- _EXERCISE BRIEF_: Each entry in the material below should be reproduced exactly.

[MATERIAL SUPPLIED — start]

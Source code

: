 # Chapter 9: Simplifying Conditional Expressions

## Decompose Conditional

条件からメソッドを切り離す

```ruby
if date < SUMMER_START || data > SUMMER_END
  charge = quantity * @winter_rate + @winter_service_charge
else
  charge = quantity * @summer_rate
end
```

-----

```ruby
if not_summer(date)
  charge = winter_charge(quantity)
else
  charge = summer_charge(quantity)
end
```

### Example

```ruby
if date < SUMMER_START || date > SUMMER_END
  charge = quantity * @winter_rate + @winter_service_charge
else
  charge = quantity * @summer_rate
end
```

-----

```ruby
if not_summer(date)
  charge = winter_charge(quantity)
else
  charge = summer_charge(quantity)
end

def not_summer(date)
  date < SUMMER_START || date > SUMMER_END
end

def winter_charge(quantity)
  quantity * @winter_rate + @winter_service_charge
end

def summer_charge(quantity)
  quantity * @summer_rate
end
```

[MATERIAL SUPPLIED — finish]

- _RESULT FOR THIS TASK_:
Source code

: # Chapter 9: Simplifying Conditional Expressions

## Decompose Conditional

条件からメソッドを切り離す

```ruby
if date < SUMMER_START || data > SUMMER_END
  charge = quantity * @winter_rate + @winter_service_charge
else
  charge = quantity * @summer_rate
end
```

-----

```ruby
if not_summer(date)
  charge = winter_charge(quantity)
else
  charge = summer_charge(quantity)
end
```

### Example

```ruby
if date < SUMMER_START || date > SUMMER_END
  charge = quantity * @winter_rate + @winter_service_charge
else
  charge = quantity * @summer_rate
end
```

-----

```ruby
if not_summer(date)
  charge = winter_charge(quantity)
else
  charge = summer_charge(quantity)
end

def not_summer(date)
  date < SUMMER_START || date > SUMMER_END
end

def winter_charge(quantity)
  quantity * @winter_rate + @winter_service_charge
end

def summer_charge(quantity)
  quantity * @summer_rate
end
```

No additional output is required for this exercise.